Despite the hype and apparent enthusiasm of Tesla loyalists, there aren’t many Model X crossovers on the road today.
In the last four months of 2015 just 208 Model X crossovers were delivered to customers. In the first quarter of 2016, deliveries increased to 2400.
As part of the company’s latest quarterly update to investors and regulators, Tesla said that shipments of the Model X during the first quarter were "impacted by severe Model X supplier parts shortages in January and February that lasted much longer than initially expected”.
By the final week of March, Tesla says that it had upped Model X production to around 750 vehicles a week.
According to Tesla: "The root causes of the parts shortages were: Tesla's hubris in adding far too much new technology to the Model X in version 1, insufficient supplier capability validation, and Tesla not having broad enough internal capability to manufacture the parts in-house."
The Model X was launched with much fanfare in late September 2015, but not long afterwards reports and rumours began to leak out about production problems.
With the drivetrain shared with top-end Model S sedans, many of the issues apparently centred around the car’s complex falcon wing doors.
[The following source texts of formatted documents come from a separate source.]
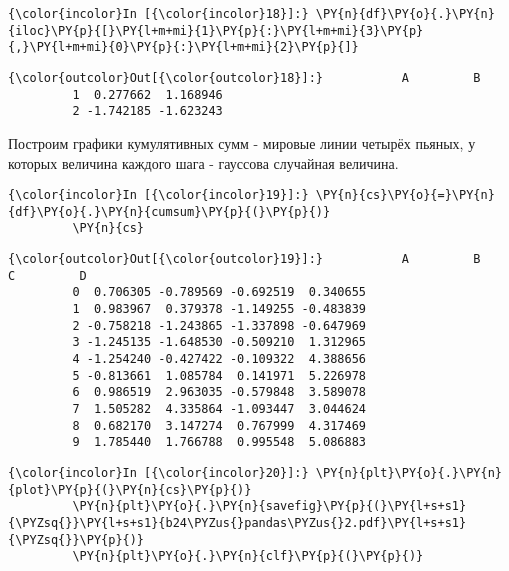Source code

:    \begin{Verbatim}[commandchars=\\\{\}]
{\color{incolor}In [{\color{incolor}18}]:} \PY{n}{df}\PY{o}{.}\PY{n}{iloc}\PY{p}{[}\PY{l+m+mi}{1}\PY{p}{:}\PY{l+m+mi}{3}\PY{p}{,}\PY{l+m+mi}{0}\PY{p}{:}\PY{l+m+mi}{2}\PY{p}{]}
\end{Verbatim}

            \begin{Verbatim}[commandchars=\\\{\}]
{\color{outcolor}Out[{\color{outcolor}18}]:}           A         B
         1  0.277662  1.168946
         2 -1.742185 -1.623243
\end{Verbatim}
        
    Построим графики кумулятивных сумм - мировые линии четырёх пьяных, у
которых величина каждого шага - гауссова случайная величина.

    \begin{Verbatim}[commandchars=\\\{\}]
{\color{incolor}In [{\color{incolor}19}]:} \PY{n}{cs}\PY{o}{=}\PY{n}{df}\PY{o}{.}\PY{n}{cumsum}\PY{p}{(}\PY{p}{)}
         \PY{n}{cs}
\end{Verbatim}

            \begin{Verbatim}[commandchars=\\\{\}]
{\color{outcolor}Out[{\color{outcolor}19}]:}           A         B         C         D
         0  0.706305 -0.789569 -0.692519  0.340655
         1  0.983967  0.379378 -1.149255 -0.483839
         2 -0.758218 -1.243865 -1.337898 -0.647969
         3 -1.245135 -1.648530 -0.509210  1.312965
         4 -1.254240 -0.427422 -0.109322  4.388656
         5 -0.813661  1.085784  0.141971  5.226978
         6  0.986519  2.963035 -0.579848  3.589078
         7  1.505282  4.335864 -1.093447  3.044624
         8  0.682170  3.147274  0.767999  4.317469
         9  1.785440  1.766788  0.995548  5.086883
\end{Verbatim}
        
    \begin{Verbatim}[commandchars=\\\{\}]
{\color{incolor}In [{\color{incolor}20}]:} \PY{n}{plt}\PY{o}{.}\PY{n}{plot}\PY{p}{(}\PY{n}{cs}\PY{p}{)}
         \PY{n}{plt}\PY{o}{.}\PY{n}{savefig}\PY{p}{(}\PY{l+s+s1}{\PYZsq{}}\PY{l+s+s1}{b24\PYZus{}pandas\PYZus{}2.pdf}\PY{l+s+s1}{\PYZsq{}}\PY{p}{)}
         \PY{n}{plt}\PY{o}{.}\PY{n}{clf}\PY{p}{(}\PY{p}{)}
\end{Verbatim}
As we experienced at the Model X’s launch, the falcon wing doors allow for much easier ingress and egress from the middle and rear seats, with significantly less stooping required than with traditional sliding or flip-out doors.
The falcon wing doors are hinged in the centre of the roof, and feature ultrasonic sensors and multiple articulation points, allowing them to lift up and out in tight situations. Tesla's CEO Elon Musk claims that they can open with just 30cm of leeway.
Tesla noted that despite the teething problems with Model X production, the electric car maker "remains on track to deliver 80,000 to 90,000 new vehicles in 2016”.